Busca Senado de EU legalizar a 11 millones de migrantes

WASHINGTON.- Los senadores demócrata Patrick Leahy y Robert Menéndez presentaron un proyecto de ley de cinco partes que incluye la seguridad fronteriza y la legalización de 11 millones de indocumentados en Estados Unidos.

El plan crea un estatus de Prospecto de Inmigrante Legal (LPI), por cuatro años, periodo que se puede extender, para indocumentados sin antecedentes penales que viven en el país desde antes del 30 de septiembre.

Los solicitantes de LPI, que recibirán un permiso de trabajo, autorización para viajar al extranjero y beneficios a familiares inmediatos, deberán presentar sus datos biométricos, someterse a una revisión de seguridad y pagar una multa de 500 dólares y tarifas.

La iniciativa propone que los inmigrantes podrán pedir el estatus LPI incluso si están en proceso de deportación al momento de su inscripción o tienen una orden pendiente de deportación.

Con el propósito de solicitar la «tarjeta verde» de la residencia permanente, los solicitantes deben esperar seis años, pagar impuestos y mil dólares de multa, aprender inglés y educación cívica, además de someterse a una revisión adicional de sus antecedentes.

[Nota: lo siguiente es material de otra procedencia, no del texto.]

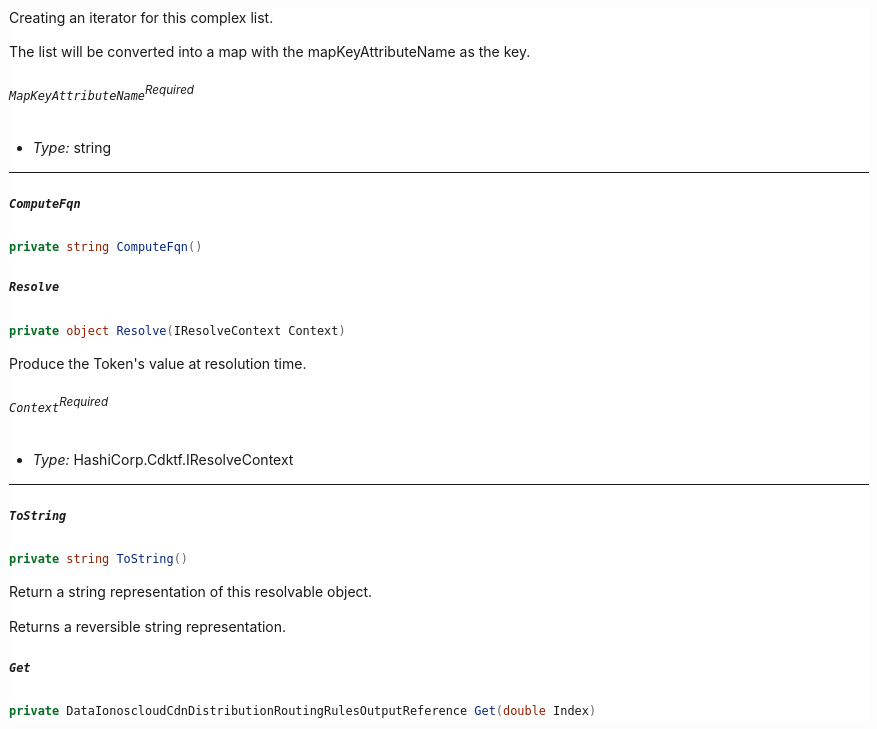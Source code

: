 Creating an iterator for this complex list.

The list will be converted into a map with the mapKeyAttributeName as the key.

###### `MapKeyAttributeName`<sup>Required</sup> <a name="MapKeyAttributeName" id="@cdktf/provider-ionoscloud.dataIonoscloudCdnDistribution.DataIonoscloudCdnDistributionRoutingRulesList.allWithMapKey.parameter.mapKeyAttributeName"></a>

- *Type:* string

---

##### `ComputeFqn` <a name="ComputeFqn" id="@cdktf/provider-ionoscloud.dataIonoscloudCdnDistribution.DataIonoscloudCdnDistributionRoutingRulesList.computeFqn"></a>

```csharp
private string ComputeFqn()
```

##### `Resolve` <a name="Resolve" id="@cdktf/provider-ionoscloud.dataIonoscloudCdnDistribution.DataIonoscloudCdnDistributionRoutingRulesList.resolve"></a>

```csharp
private object Resolve(IResolveContext Context)
```

Produce the Token's value at resolution time.

###### `Context`<sup>Required</sup> <a name="Context" id="@cdktf/provider-ionoscloud.dataIonoscloudCdnDistribution.DataIonoscloudCdnDistributionRoutingRulesList.resolve.parameter._context"></a>

- *Type:* HashiCorp.Cdktf.IResolveContext

---

##### `ToString` <a name="ToString" id="@cdktf/provider-ionoscloud.dataIonoscloudCdnDistribution.DataIonoscloudCdnDistributionRoutingRulesList.toString"></a>

```csharp
private string ToString()
```

Return a string representation of this resolvable object.

Returns a reversible string representation.

##### `Get` <a name="Get" id="@cdktf/provider-ionoscloud.dataIonoscloudCdnDistribution.DataIonoscloudCdnDistributionRoutingRulesList.get"></a>

```csharp
private DataIonoscloudCdnDistributionRoutingRulesOutputReference Get(double Index)
```
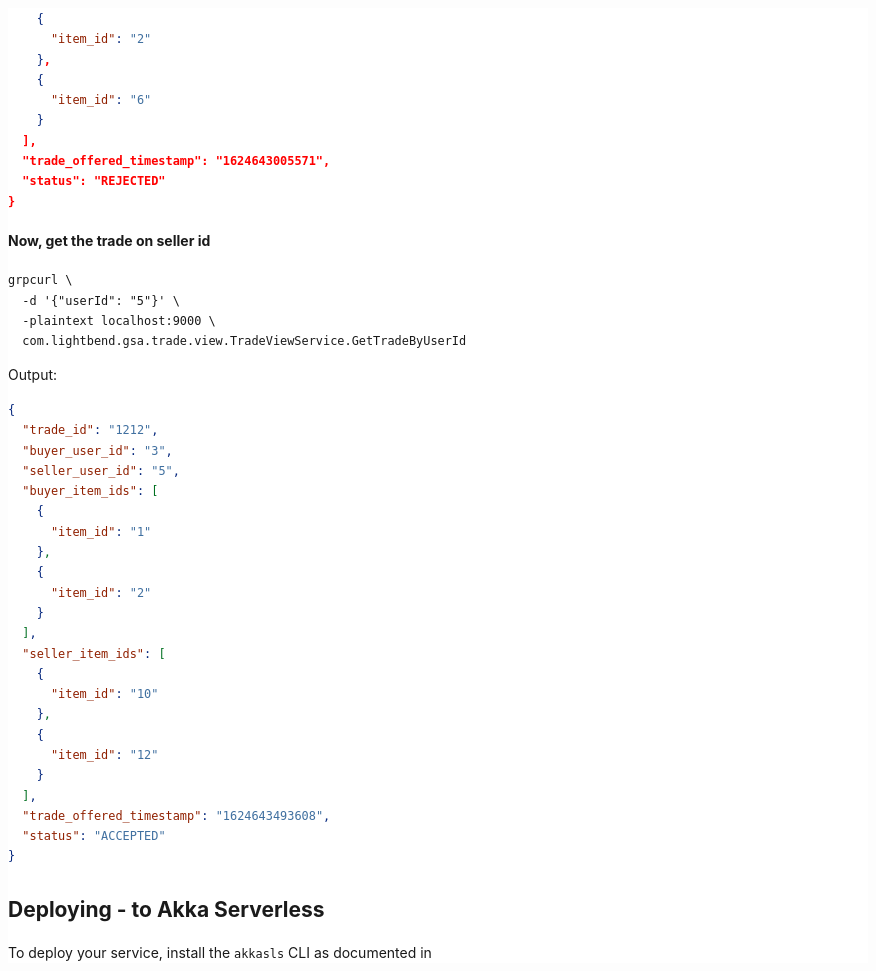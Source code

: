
 ```json
    {
      "item_id": "2"
    },
    {
      "item_id": "6"
    }
  ],
  "trade_offered_timestamp": "1624643005571",
  "status": "REJECTED"
}
```

#### Now, get the trade on seller id
```
grpcurl \
  -d '{"userId": "5"}' \
  -plaintext localhost:9000 \
  com.lightbend.gsa.trade.view.TradeViewService.GetTradeByUserId
```

Output:

```json
{
  "trade_id": "1212",
  "buyer_user_id": "3",
  "seller_user_id": "5",
  "buyer_item_ids": [
    {
      "item_id": "1"
    },
    {
      "item_id": "2"
    }
  ],
  "seller_item_ids": [
    {
      "item_id": "10"
    },
    {
      "item_id": "12"
    }
  ],
  "trade_offered_timestamp": "1624643493608",
  "status": "ACCEPTED"
}
```


## Deploying - to Akka Serverless

To deploy your service, install the `akkasls` CLI as documented in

Los beneficiarios deberán ponerse al final de la línea de los casos actuales para la residencia permanente. El programa de LPI incluye una revisión administrativa y judicial, protecciones de confidencialidad para los solicitantes y sus empleadores.

Además, incorpora el proyecto de ley Dream Act para legalizar cientos de miles de estudiantes indocumentados si continúan sus estudios universitarios o se inscriben en la universidad.

En el control fronterizo, el proyecto establece metas que se deben lograr antes de que los indocumentados soliciten la residencia permanente y requiere que el Departamento de Seguridad Interna (DHS) revise recursos para seguridad fronteriza e interna.

Además, propone más recursos en puntos de entrada y tecnología, la expansión de la Oficina de Aduanas y Protección Fronteriza (CBP) y el Servicio de Inmigración y Aduanas (ICE) y el mejoramiento de la cooperación con Canadá y México.

La propuesta establece que el poder de regular la inmigración reside en el gobierno federal y no en las autoridades locales y estatales, excepto en el caso de los acuerdos 287g entre el ICE y las policías locales.

También involucra a comunidades fronterizas en políticas de aplicación de la ley por la creación de una Comisión de Control Fronterizo y una Oficina de Enlace de Comunidades Fronterizas.

Respecto a la aplicación interna de las leyes, ordena a los empleadores que en un plazo de cinco años usen sistemas de verificación de empleo, crea una tarjeta de Seguro Social a prueba de fraude y agrega penas criminales por fraude de números del Seguro Social.

La iniciativa propone imponer estrictas medidas para impedir el abuso de las visas o el fraude en documentos como pasaportes, agrega protecciones para evitar la deportación errónea de ciudadanos y residentes legales y mejora las condiciones de detención.

Asimismo, proporciona normas de sentido común para proteger a «poblaciones vulnerables» como inmigrantes ancianos o enfermos, víctimas de tortura, menores de edad, y termina el periodo de espera para refugiados y asilados a que obtengan tarjetas verdes.

Sobre la reforma del sistema, busca crear una comisión para evaluar el mercado laboral y recomendar programas de visas de trabajo, además crea una estructura para un nuevo programa de visa de no inmigrante H-2C, y expande protecciones para otras categorías de visa.

También incorpora el proyecto de ley AgJobs para la legalización de trabajadores agrícolas así como también el proyecto Uniendo a las Familias Estadunidenses (UAFA) que permite que parejas del mismo sexo se beneficien del sistema de inmigración familiar.

Un proyecto similar con medidas más favorables a los inmigrantes presentó en diciembre pasado en la Cámara de Representantes el legislador demócrata por Illinois, Luis Gutiérrez.

En caso de ser aprobados por sus respectivas cámaras, las propuestas de Menéndez-Leahy y de Gutiérrez deben conciliar diferencias para una versión final y su promulgación por parte del presidente Barack Obama.